Evaluation of IRES structure search system by Genome scanning

To estimate the accuracy of prediction about IRES elements by IRSS, a known IRES structure and four viral genome sequences were implanted into IRSS. Enterovirus IRES domain IV [25], was first selected as a target to compare with the whole genome sequences from four different viruses (Enterovirus 71 (U22521), Bovine Enterovirus (NC_001859), Human Rhinovirus (NC_001617) and Hepatitis C virus (NC_004102) [2628]) were downloaded into IRSS and ran UTR2SQ.pl program to proceed RNA secondary structure prediction (see Figure 1). Those four viruses were chosen because of distantly separated evolution relationships. Both U22521 (EV71) and NC_001859 (BEV) belong to enterovirus family but of different species. Human Rhinovirus belongs to class Picornaviridae which is with the same order of enterovirus in taxonomy but of different families. Hepatitis C virus belongs to class Flaviviridae. Using our IRSS to search those four virus genomes (see Figure 2A, B, C and Figure 2D), the EV71 domain IV has been successfully predicted as an IRES structure in nucleotide position 240–444, which matches the prediction from Zell and Stelzner [29]. In this test, the L parameter of RNALfold was set to 250 (250 bases) to fetch the possible IRES structures because the length of EV71 domain IV is 205 bases.

Figure 1
figure 1

Flowchart of IRES search system. The RNA primary sequence is input from "START. RNA secondary structure is predicted by different L parameters and then compared with known IRES structure. The alignment score indicats the possibility of de novo IRES. The IRES structures are displayed by RnaViz software and alignment can be edited by any text editor. The six private programs are pointed beside arrow symbol and listed in Additional file 2, Additional file 3, Additional file 4, Additional file 5, Additional file 6 and Additional file 7.

Figure 2
figure 2

Four virus genome sequences containing IRES element were tested in IRSS. In window = 250 nucleotides, R value of each window was calculated as shown in (A) EV71, (B) BEV, (C) HRV and (D) HCV.
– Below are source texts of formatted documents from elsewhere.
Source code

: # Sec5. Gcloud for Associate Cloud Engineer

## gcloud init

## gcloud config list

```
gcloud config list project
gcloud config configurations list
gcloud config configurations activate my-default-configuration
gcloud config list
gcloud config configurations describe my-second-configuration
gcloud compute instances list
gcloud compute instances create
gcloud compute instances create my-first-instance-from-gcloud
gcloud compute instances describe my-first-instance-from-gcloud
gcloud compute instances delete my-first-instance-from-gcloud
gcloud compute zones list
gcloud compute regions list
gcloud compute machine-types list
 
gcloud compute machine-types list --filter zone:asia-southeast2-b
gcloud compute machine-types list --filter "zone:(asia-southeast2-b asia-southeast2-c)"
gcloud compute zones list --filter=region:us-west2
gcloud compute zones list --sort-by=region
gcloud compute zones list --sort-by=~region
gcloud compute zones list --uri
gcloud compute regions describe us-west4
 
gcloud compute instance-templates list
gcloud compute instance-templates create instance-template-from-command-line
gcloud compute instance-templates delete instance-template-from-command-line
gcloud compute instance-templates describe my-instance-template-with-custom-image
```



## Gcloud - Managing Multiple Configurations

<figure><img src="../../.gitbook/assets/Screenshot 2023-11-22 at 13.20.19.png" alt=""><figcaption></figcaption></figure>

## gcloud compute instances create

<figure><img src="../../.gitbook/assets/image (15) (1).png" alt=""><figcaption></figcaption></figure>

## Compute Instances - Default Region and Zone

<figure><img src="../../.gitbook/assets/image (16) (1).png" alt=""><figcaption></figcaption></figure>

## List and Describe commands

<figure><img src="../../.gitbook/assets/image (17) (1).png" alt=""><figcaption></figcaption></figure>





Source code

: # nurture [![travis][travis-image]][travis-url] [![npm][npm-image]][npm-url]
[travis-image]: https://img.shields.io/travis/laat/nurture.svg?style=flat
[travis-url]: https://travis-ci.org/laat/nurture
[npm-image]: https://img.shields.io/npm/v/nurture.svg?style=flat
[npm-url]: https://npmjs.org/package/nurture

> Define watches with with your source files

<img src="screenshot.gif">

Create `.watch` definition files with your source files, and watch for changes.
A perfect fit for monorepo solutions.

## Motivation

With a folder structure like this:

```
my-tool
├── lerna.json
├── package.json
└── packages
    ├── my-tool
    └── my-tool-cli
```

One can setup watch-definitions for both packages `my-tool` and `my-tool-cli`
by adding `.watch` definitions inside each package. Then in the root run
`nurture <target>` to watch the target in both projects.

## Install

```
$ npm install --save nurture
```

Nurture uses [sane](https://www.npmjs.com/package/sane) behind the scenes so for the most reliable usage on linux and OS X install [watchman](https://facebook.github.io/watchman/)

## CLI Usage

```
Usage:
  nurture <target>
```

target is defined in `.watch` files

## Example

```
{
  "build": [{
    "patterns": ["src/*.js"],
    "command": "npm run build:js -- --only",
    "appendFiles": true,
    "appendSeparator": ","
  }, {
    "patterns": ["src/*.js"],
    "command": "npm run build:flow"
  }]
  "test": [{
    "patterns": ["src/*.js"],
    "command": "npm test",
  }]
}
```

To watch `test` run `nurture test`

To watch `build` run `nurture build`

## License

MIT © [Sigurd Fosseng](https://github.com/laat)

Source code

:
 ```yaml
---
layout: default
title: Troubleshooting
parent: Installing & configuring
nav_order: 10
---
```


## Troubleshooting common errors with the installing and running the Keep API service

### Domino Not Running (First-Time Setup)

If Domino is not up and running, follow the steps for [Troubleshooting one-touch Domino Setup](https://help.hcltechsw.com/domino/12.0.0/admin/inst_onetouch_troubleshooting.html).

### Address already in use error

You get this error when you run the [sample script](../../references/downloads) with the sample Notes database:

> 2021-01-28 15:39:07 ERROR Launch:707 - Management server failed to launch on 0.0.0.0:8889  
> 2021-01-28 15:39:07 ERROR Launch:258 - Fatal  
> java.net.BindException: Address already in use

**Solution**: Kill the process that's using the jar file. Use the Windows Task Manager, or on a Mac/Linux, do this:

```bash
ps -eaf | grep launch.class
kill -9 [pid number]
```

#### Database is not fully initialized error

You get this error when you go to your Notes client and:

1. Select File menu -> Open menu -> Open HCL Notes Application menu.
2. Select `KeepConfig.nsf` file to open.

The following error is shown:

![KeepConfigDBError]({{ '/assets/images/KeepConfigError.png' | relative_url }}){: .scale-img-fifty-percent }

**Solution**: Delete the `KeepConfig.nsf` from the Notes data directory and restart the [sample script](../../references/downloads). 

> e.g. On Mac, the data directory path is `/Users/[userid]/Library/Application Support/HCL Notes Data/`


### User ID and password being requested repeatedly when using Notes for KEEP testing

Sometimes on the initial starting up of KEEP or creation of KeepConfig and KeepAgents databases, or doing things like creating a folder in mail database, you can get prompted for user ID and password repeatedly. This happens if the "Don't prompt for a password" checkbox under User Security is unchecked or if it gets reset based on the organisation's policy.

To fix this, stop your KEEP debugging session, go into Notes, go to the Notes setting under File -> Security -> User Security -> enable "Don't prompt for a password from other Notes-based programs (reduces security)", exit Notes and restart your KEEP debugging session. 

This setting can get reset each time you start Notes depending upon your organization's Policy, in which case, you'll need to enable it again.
For whole genome searching of EV71, RNALfold predicts the possible IRES structure and shown in Figure 2A. The R value presents a score for match length (ALEN) divided distance score (DIST, Y axis). The R value in position 242–444 bases has a significant higher score than the other positions (see Figure 2A). The average R value for this predicted IRES domain is 2.4 and whole genome of EV71 is 1.43 while the standard deviation is 0.14. In BEV, three predicted IRES structures around position 315 which are higher than 1.8, and position 315–549 is up to 2.03 (see Figure 2B). These predicted IRES structures located at 5'UTR site that is the appropriate region for potential IRES elements. Base 1895–2137 has also higher R value (1.72) although there are no previous reports to describe any IRES structure in this region. Theoretically, it can be either a potential IRES element or might be caused by RNA cross structure without IRES ability. The calculated average R value of BEV genome is 1.37 (SD = 0.12).

Another enterovirus, Human Rhinovirus (HRV), was applied in our IRES system to test its discriminative ability. The known HRV IRES structure is located at 5' UTR 1–618 bases. After prediction, two higher R value regions (1.74 and 1.69) at nucleotide 243–476 and nucleotide 2928–3158 as shown in Figure 2C. The second region has no experimental data to prove as an IRES structure, therefore, it may be a false positive result. The average R value is 1.36 and SD is 0.11. The last test sample is HCV, which has a different IRES type to EV71. HCV IRES is located on 5' UTR 1–340 nucleotides. From Figure 2D, no significant R value is higher than the average R value which indicates that IRSS cannot seek IRES structure precisely when the RNA Align software was adopted to compare different types of IRES elements in EV71 and HCV. For HCV, the average R value is 1.35 (SD = 0.12). To summarize the results of four viruses, matched IRES structures have been calculated to show R value over 1.7. The ambiguous range between 1.6 and 1.7 will be a potential candidate positions for IRES structure subject to more fine IRES examination.

Linear discriminant analysis of R value and IRES element prediction from virus databases

The second stage has two purposes. First, the IRSS search capability is evaluated while virus genomes sequences were substituted for the entire UTRdb. The known IRES element which was used for RNA comparison was selected such as HCV IRES domain III structure for example. Second, because of the diversity of known IRES length, the different length parameter (L) of RNALfold should be tested. Three L parameters, 100, 250 and 400, were applied to inspect the discrimination for IRES elements from UTRdb. To determine the best cut-off values of R value in different L parameters, the HCV and Pestivirus 5' UTR are designed as the positive group and others are the negative group. Those records were calculated their R value and estimated their distribution by linear discriminant analysis (see Figure 3D, E, F and additional file 1). The normalized R value indicates that two separate groups were made when the cut-off value was determined.

Figure 3
figure 3

The IRSS searching results from entire UTRdb in different length parameters. There are three length parameters applied in this study, L = 100 (A and D), 250 (B and E) and 400 (C and F). To decide the best R value, linear discriminant analysis was applied in each window shown as d, e and f. The best R values are 1.54, 159 and 1.55 for L = 100, 250 and 400 respectively after calculation. Curves of positive and negative IRES elements represent the R value distribution. The original alignment score of every alignment window for all UTRdb data shown as (A), (B) and (C).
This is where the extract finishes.